Breast fullness is a normal part of lactation which nearly all women experience when their milk comes in 2 – 5 days after birth. This feeling of fullness, which may be accompanied by a feeling of heaviness, tenderness, and warmth, is caused by swelling of the breast tissue as blood, lymphatic fluid, and milk collect in the ducts as the process of milk production begins. With this normal fullness, the breast tissue is compressible, and you generally feel well (you rarely have pain or fever).
This normal breast fullness can develop into engorgement if the baby isn’t nursing often enough or vigorously enough, or if you are separated from your baby and don’t remove the milk frequently and effectively.

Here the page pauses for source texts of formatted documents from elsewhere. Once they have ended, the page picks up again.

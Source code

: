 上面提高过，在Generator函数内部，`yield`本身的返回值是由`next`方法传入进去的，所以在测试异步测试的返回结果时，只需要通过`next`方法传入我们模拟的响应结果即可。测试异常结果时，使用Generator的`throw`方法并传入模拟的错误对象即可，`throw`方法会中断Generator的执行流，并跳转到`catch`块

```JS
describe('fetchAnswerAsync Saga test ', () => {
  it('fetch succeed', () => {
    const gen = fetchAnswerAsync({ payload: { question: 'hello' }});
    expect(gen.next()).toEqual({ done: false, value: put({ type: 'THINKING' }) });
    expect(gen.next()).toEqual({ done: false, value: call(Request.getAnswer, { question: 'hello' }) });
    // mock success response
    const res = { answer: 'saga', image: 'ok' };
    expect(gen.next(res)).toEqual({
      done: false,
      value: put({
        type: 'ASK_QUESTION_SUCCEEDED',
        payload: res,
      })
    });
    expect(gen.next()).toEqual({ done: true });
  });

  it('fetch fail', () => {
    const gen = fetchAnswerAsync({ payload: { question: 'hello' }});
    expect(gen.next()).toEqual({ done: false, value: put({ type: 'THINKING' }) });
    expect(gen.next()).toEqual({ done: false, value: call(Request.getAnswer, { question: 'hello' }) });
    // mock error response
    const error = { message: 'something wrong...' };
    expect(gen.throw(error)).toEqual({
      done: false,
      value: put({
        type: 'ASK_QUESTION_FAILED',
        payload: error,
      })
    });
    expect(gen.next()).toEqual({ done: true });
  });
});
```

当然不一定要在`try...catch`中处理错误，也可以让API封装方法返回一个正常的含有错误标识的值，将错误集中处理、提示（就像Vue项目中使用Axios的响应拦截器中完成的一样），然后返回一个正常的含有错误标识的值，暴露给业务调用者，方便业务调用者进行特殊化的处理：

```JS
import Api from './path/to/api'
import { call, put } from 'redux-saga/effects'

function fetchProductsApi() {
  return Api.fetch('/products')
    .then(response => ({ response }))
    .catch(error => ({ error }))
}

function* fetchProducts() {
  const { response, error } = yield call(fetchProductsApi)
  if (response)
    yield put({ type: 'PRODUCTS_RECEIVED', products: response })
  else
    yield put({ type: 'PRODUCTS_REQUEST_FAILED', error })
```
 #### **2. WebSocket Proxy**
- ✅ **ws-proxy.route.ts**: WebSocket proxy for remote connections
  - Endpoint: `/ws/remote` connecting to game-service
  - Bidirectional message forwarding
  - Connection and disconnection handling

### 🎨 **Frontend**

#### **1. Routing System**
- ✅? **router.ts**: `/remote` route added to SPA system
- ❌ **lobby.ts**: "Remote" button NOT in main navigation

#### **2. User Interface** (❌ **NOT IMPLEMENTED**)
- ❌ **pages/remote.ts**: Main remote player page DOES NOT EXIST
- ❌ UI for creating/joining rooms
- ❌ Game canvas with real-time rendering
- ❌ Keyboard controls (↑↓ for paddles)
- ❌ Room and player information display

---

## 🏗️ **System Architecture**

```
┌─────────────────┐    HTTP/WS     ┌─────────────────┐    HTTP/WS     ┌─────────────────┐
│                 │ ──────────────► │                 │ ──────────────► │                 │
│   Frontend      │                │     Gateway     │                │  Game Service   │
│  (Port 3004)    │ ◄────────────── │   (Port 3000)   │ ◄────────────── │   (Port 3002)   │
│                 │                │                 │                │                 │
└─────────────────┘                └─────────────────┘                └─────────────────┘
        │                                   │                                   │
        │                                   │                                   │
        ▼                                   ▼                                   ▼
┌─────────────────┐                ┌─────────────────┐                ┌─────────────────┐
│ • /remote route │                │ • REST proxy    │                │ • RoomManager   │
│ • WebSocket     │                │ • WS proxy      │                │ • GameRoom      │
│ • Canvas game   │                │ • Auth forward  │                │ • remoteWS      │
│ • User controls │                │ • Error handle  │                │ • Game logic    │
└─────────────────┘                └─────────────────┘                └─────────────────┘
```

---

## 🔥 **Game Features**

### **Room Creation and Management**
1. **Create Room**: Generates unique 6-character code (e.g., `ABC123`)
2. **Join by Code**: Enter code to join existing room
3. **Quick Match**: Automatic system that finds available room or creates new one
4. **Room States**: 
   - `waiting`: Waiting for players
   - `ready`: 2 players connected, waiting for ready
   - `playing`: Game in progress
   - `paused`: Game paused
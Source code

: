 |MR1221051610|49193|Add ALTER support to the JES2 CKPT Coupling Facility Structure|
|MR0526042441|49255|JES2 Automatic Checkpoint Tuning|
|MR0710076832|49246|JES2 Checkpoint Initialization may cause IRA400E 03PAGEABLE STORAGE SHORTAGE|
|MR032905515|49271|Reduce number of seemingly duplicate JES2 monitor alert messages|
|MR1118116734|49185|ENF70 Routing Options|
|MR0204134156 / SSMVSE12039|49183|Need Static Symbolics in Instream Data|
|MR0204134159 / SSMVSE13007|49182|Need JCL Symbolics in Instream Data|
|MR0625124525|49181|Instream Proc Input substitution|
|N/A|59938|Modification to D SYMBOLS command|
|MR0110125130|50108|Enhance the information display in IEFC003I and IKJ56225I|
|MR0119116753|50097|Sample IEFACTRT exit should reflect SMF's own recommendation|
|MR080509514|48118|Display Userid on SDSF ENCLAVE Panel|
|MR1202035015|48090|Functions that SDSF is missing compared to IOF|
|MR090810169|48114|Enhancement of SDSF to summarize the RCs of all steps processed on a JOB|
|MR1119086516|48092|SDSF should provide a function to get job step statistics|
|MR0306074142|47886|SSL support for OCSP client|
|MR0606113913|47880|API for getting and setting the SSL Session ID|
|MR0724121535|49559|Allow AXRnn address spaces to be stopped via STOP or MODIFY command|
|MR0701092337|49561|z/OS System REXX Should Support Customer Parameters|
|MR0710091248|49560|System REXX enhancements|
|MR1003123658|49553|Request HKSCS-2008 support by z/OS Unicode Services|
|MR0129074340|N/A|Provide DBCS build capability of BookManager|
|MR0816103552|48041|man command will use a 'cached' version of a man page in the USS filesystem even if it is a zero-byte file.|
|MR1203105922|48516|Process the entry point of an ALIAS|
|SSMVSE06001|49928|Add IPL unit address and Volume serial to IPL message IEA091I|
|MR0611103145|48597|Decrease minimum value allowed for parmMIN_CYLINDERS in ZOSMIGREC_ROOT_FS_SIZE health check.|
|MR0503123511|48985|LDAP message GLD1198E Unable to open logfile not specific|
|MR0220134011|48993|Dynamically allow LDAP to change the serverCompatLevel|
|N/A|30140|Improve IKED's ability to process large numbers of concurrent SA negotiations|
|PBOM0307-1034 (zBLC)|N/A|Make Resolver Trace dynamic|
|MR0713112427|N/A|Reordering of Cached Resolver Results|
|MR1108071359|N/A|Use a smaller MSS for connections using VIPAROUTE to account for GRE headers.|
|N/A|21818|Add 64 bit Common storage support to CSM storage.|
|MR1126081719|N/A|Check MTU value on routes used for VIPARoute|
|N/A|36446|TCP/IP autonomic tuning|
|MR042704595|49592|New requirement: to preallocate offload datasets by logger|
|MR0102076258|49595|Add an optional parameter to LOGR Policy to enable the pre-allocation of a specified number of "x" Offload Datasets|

When the normal breast fullness is not relieved, fluid builds up and swelling occurs. The breasts become hard, and the skin is taut and shiny. They become extremely tender and painful, and you may run a low-grade fever and become achy. The swelling may extend into the area under the arms, and in very severe cases can cause numbness or tingling of your hands from pressure on your nerves. Because the breast is so full and swollen, the nipple and areola may flatten out (sort of like a water balloon) making the tissue difficult for the baby to grasp.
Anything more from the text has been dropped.